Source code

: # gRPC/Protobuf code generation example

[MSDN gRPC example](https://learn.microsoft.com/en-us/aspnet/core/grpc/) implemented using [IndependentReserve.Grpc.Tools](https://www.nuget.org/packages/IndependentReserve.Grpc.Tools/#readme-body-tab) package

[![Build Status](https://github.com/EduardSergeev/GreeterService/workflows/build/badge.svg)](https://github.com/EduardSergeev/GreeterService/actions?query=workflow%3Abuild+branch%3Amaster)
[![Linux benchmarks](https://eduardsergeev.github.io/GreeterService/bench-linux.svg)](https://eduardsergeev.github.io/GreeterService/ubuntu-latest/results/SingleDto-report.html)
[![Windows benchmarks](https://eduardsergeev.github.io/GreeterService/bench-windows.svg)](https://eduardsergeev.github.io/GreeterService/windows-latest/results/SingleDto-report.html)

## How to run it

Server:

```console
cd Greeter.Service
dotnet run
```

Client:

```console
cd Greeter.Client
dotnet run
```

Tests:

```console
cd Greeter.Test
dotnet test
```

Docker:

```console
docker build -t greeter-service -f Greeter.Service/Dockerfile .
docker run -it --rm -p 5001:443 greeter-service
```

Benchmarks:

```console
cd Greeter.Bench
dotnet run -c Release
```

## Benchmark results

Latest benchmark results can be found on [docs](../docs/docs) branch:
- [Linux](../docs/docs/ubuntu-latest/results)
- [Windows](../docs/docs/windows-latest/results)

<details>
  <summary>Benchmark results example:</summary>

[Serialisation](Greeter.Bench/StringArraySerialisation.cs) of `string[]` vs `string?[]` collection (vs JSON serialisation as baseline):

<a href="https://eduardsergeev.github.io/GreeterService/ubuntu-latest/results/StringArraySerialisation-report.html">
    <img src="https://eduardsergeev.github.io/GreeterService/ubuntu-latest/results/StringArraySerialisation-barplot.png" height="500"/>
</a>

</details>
#####
__Work order__. Wherever the word "Windows" appears in the records above, copy that line.

__Answer area__.
[![Windows benchmarks](https://eduardsergeev.github.io/GreeterService/bench-windows.svg)](https://eduardsergeev.github.io/GreeterService/windows-latest/results/SingleDto-report.html)
- [Windows](../docs/docs/windows-latest/results)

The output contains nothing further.